Седовая падь
Шрифт:
Заорала я тогда во всю свою моченьку, затряслась телом. Подхватил меня Пантелей на руки и бежать вместе со мной. Все одно куда, лишь бы подальше от места этого. Остановились позже. Успокоил меня Пантелей, а сам дышит тяжко, то ли от бега натужного, то ли от ужаса этого. И я туда же; дрожу, клещом вцепилась в него, не оторвешь. Тогда-то у нас верная любовь и зачалась… Да что уж там. Не своей смертью он сгинул, до сих пор сердце саднит. Только под утро и расстались мы с Пантелеем… А следующим днем, подозвал он меня одну, что бы без подруг, да и говорит: «Как с тобой расстались, так я и подался обратно.
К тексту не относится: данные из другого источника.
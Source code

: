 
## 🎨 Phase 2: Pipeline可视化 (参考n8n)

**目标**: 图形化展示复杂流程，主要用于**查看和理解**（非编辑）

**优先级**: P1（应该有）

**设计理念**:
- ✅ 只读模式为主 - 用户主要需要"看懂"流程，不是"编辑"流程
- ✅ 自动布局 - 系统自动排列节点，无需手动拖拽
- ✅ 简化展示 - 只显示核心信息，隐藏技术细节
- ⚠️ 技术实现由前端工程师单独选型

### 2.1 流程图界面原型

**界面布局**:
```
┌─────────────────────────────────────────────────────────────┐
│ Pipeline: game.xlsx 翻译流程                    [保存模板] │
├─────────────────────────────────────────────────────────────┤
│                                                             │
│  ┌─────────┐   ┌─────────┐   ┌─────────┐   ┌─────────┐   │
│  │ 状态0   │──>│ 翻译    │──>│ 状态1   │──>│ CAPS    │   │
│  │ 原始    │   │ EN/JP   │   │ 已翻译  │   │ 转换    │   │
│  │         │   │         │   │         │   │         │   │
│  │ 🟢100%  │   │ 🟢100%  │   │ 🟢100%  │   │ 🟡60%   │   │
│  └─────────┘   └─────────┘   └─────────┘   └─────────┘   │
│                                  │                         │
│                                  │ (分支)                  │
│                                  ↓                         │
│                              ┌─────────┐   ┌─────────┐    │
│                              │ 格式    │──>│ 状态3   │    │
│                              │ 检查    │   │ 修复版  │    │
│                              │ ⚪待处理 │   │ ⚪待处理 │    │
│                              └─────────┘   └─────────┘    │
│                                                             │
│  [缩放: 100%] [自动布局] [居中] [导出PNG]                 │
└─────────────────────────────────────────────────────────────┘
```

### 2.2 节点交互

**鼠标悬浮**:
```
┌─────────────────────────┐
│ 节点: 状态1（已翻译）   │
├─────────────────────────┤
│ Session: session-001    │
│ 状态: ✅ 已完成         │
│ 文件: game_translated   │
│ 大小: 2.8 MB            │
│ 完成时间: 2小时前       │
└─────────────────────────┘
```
Слышу вновь хрюкает. Спрятался за кустом акации. Колючий куст, но стерпел, не до этого. Так вот и выследил. Видел я ту свинью вчера
– Так кто же это был? – спрашиваю.
– Чиничиха это старая, – говорит, – Шастает ночью по селу в свином обличии, народ пугает, страх наводит. А поди скажи, докажи, насмех так и поднимут. А ну ее к лешему…
– С того дня и поверила я, милая Дашенька, что ведьма в селе живет. По ночам, с той поры, редко куда хаживала. Однако кому не рассказывай – народ все одно, не верит. Не ужалено – не болит; так- то оно, доченька. А за зря они себя не кажут…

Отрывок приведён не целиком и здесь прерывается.